El “Capitán Mantarraya” tiene entonces un elemento de atracción adicional a su buena cocina para frecuentarlo. Le pedí al propietario que cuidara el “hallazgo” y ofrecí contribuir con una moldura que preserve el dibujo sobre la columna. Mientras observamos el antecedente Matissiano, asistimos al trajín de la cocina. El recinto es casero. De sus viajes por las islas del sur y los archipiélagos de Asía, don Cutberto se inspiró para elaborar Sushis deliciosos. Pero una cuestión fundamental en su cocina es el empleo del aceite de oliva. Es uno de los pocos restaurantes de mariscos en el puerto que utiliza este precioso líquido, mezcla de sabiduría mediterránea en salud y deleite. Como sabemos, el untuoso, denso y verde-dorado producto confiere una calidad mayor a lo que se guisa o se fríe. El aceite virgen, el que sale de la aceituna por primera presión en frío, sería el más rico y el más saludable. Toma su nombre del árabe clásico “Zaytúnah”. El gran compositor y cantante Paco Ibáñez le puso música a un poema memorable de Rafael Alberti que dice “Andaluces de Jaén, Aceituneros altivos, decidme de quién, de quién son estos olivos, Andaluces de Jaén…” Tengo que reconocer que mi seducción por esta planta y por sus frutos, presentes ya en la literatura griega y latina, me llegó muy tarde. De niño, mi padre me obligaba a probar el maravilloso jugo proveniente de España, en latas de la compañía “Carbonell”, bellamente estampadas. Quien se aficiona a este alimento comienza a incursionar en las variedades que se cultivan en Grecia, Italia, España y Portugal, y acaba hablando de la acidez del aceite como si lo hiciera de un buen vino de la Ribera del Duero. ¿cómo no sorprenderse que una casa de comidas modesta y de familia ofrezca en plena playa “Manzanillo” este líquido preciado para guisar y aderezar la ensalada de frutos de mar?

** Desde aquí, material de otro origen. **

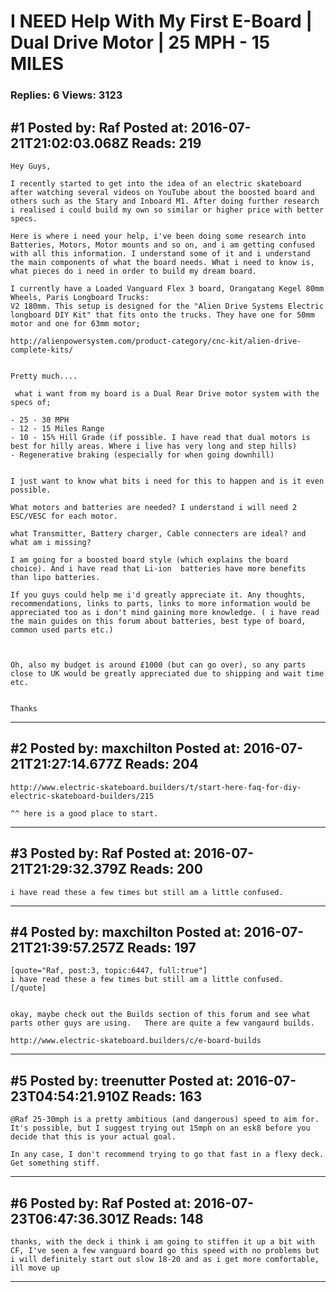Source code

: # I NEED Help With My First E-Board &#124; Dual Drive Motor &#124; 25 MPH - 15 MILES

### Replies: 6 Views: 3123

## \#1 Posted by: Raf Posted at: 2016-07-21T21:02:03.068Z Reads: 219

```
Hey Guys, 

I recently started to get into the idea of an electric skateboard after watching several videos on YouTube about the boosted board and others such as the Stary and Inboard M1. After doing further research i realised i could build my own so similar or higher price with better specs.

Here is where i need your help, i've been doing some research into Batteries, Motors, Motor mounts and so on, and i am getting confused with all this information. I understand some of it and i understand the main components of what the board needs. What i need to know is, what pieces do i need in order to build my dream board.

I currently have a Loaded Vanguard Flex 3 board, Orangatang Kegel 80mm Wheels, Paris Longboard Trucks:
V2 180mm. This setup is designed for the "Alien Drive Systems Electric longboard DIY Kit" that fits onto the trucks. They have one for 50mm motor and one for 63mm motor;

http://alienpowersystem.com/product-category/cnc-kit/alien-drive-complete-kits/


Pretty much....

 what i want from my board is a Dual Rear Drive motor system with the specs of;

- 25 - 30 MPH
- 12 - 15 Miles Range
- 10 - 15% Hill Grade (if possible. I have read that dual motors is best for hilly areas. Where i live has very long and step hills)
- Regenerative braking (especially for when going downhill)


I just want to know what bits i need for this to happen and is it even possible.

What motors and batteries are needed? I understand i will need 2 ESC/VESC for each motor.

what Transmitter, Battery charger, Cable connecters are ideal? and what am i missing?

I am going for a boosted board style (which explains the board choice). And i have read that Li-ion  batteries have more benefits than lipo batteries.

If you guys could help me i'd greatly appreciate it. Any thoughts, recommendations, links to parts, links to more information would be appreciated too as i don't mind gaining more knowledge. ( i have read the main guides on this forum about batteries, best type of board, common used parts etc.)



Oh, also my budget is around £1000 (but can go over), so any parts close to UK would be greatly appreciated due to shipping and wait time etc.


Thanks
```

---
## \#2 Posted by: maxchilton Posted at: 2016-07-21T21:27:14.677Z Reads: 204

```
http://www.electric-skateboard.builders/t/start-here-faq-for-diy-electric-skateboard-builders/215

^^ here is a good place to start.
```

---
## \#3 Posted by: Raf Posted at: 2016-07-21T21:29:32.379Z Reads: 200

```
i have read these a few times but still am a little confused.
```

---
## \#4 Posted by: maxchilton Posted at: 2016-07-21T21:39:57.257Z Reads: 197

```
[quote="Raf, post:3, topic:6447, full:true"]
i have read these a few times but still am a little confused.
[/quote]


okay, maybe check out the Builds section of this forum and see what parts other guys are using.   There are quite a few vangaurd builds. 

http://www.electric-skateboard.builders/c/e-board-builds
```

---
## \#5 Posted by: treenutter Posted at: 2016-07-23T04:54:21.910Z Reads: 163

```
@Raf 25-30mph is a pretty ambitious (and dangerous) speed to aim for. It's possible, but I suggest trying out 15mph on an esk8 before you decide that this is your actual goal. 

In any case, I don't recommend trying to go that fast in a flexy deck. Get something stiff.
```

---
## \#6 Posted by: Raf Posted at: 2016-07-23T06:47:36.301Z Reads: 148

```
thanks, with the deck i think i am going to stiffen it up a bit with CF, I've seen a few vanguard board go this speed with no problems but i will definitely start out slow 18-20 and as i get more comfortable, ill move up
```

---
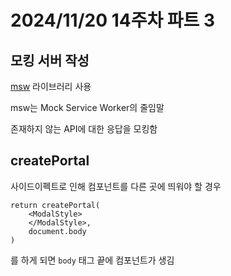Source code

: # 2024/11/20 14주차 파트 3

## 모킹 서버 작성

[msw](https://mswjs.io) 라이브러리 사용

msw는 Mock Service Worker의 줄임말

존재하지 않는 API에 대한 응답을 모킹함

## createPortal

사이드이펙트로 인해 컴포넌트를 다른 곳에 띄워야 할 경우

```tsx
return createPortal(
    <ModalStyle>
    </ModalStyle>,
    document.body
)
```

를 하게 되면 `body` 태그 끝에 컴포넌트가 생김
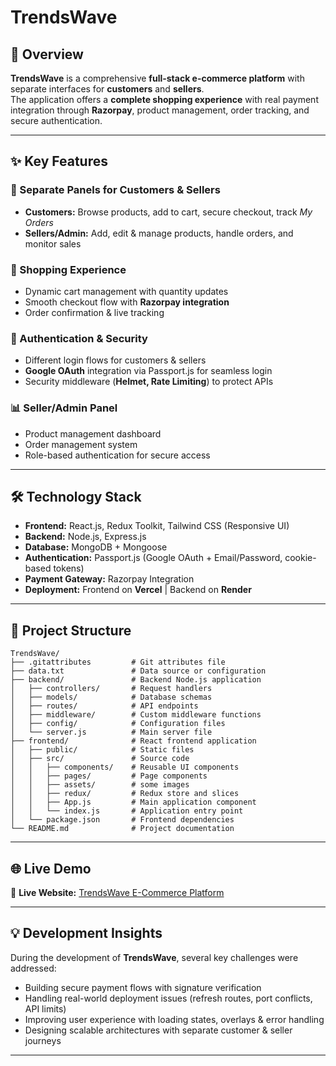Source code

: # TrendsWave

## 📝 Overview
**TrendsWave** is a comprehensive **full-stack e-commerce platform** with separate interfaces for **customers** and **sellers**.  
The application offers a **complete shopping experience** with real payment integration through **Razorpay**, product management, order tracking, and secure authentication.

---

## ✨ Key Features

### 👥 Separate Panels for Customers & Sellers
- **Customers:** Browse products, add to cart, secure checkout, track *My Orders*  
- **Sellers/Admin:** Add, edit & manage products, handle orders, and monitor sales  

### 🛒 Shopping Experience
- Dynamic cart management with quantity updates  
- Smooth checkout flow with **Razorpay integration**  
- Order confirmation & live tracking  

### 🔐 Authentication & Security
- Different login flows for customers & sellers  
- **Google OAuth** integration via Passport.js for seamless login  
- Security middleware (**Helmet, Rate Limiting**) to protect APIs  

### 📊 Seller/Admin Panel
- Product management dashboard  
- Order management system  
- Role-based authentication for secure access  

---

## 🛠️ Technology Stack

- **Frontend:** React.js, Redux Toolkit, Tailwind CSS (Responsive UI)  
- **Backend:** Node.js, Express.js  
- **Database:** MongoDB + Mongoose  
- **Authentication:** Passport.js (Google OAuth + Email/Password, cookie-based tokens)  
- **Payment Gateway:** Razorpay Integration  
- **Deployment:** Frontend on **Vercel** | Backend on **Render**  

---

## 📁 Project Structure


```
TrendsWave/
├── .gitattributes         # Git attributes file
├── data.txt               # Data source or configuration
├── backend/               # Backend Node.js application
│   ├── controllers/       # Request handlers
│   ├── models/            # Database schemas
│   ├── routes/            # API endpoints
│   ├── middleware/        # Custom middleware functions
│   ├── config/            # Configuration files
│   └── server.js          # Main server file
├── frontend/              # React frontend application
│   ├── public/            # Static files
│   ├── src/               # Source code
│   │   ├── components/    # Reusable UI components
│   │   ├── pages/         # Page components
│   │   ├── assets/        # some images 
│   │   ├── redux/         # Redux store and slices
│   │   ├── App.js         # Main application component
│   │   └── index.js       # Application entry point
│   └── package.json       # Frontend dependencies
└── README.md              # Project documentation
```

---

## 🌐 Live Demo

🔗 **Live Website:** [TrendsWave E-Commerce Platform](https://trendswave.vercel.app/)  

---

## 💡 Development Insights

During the development of **TrendsWave**, several key challenges were addressed:

- Building secure payment flows with signature verification  
- Handling real-world deployment issues (refresh routes, port conflicts, API limits)  
- Improving user experience with loading states, overlays & error handling  
- Designing scalable architectures with separate customer & seller journeys  

---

Hace tan solo quince años (el lapso no significa nada para una ciudad que cuenta con vestigios romanos) Barcelona descubrió que tenía un litoral plausible de convertirse en línea de playas, más allá del barrio marinero de la “Barceloneta”. Eran los anos previos a la fiebre de transformación urbanística que sufrió la ciudad para competir por la sede de los juegos olímpicos de 1992. Toda la zona, rumbo a Badalona, yacía cercada por el ferrocarril a Francia. Era un enclave tradicional de industrias. Al desmantelarlas, se descubrieron joyas arquitectónicas aisladas y asomaron barrios populares con encanto. Es un ejemplo de lo que el organismo mundial que cuida lugares y monumentos, (ICOMOS) llama “la preservación de los sitios por la pobreza”. Estamos hablando del “Barrio Nou”. En el subsiste una plaza que lleva el nombre de un prócer catalán que encabezó una expedición a nuestro país en 1862: el General Prim. Allí se conserva un árbol centenario que da sombra a uno de los mejores restaurantes de la ciudad, “Els Pescadors”; el sitio mantiene su aspecto de viejo bar, con su barra de estaño, mezclado con un diseño moderno, funcional y bello.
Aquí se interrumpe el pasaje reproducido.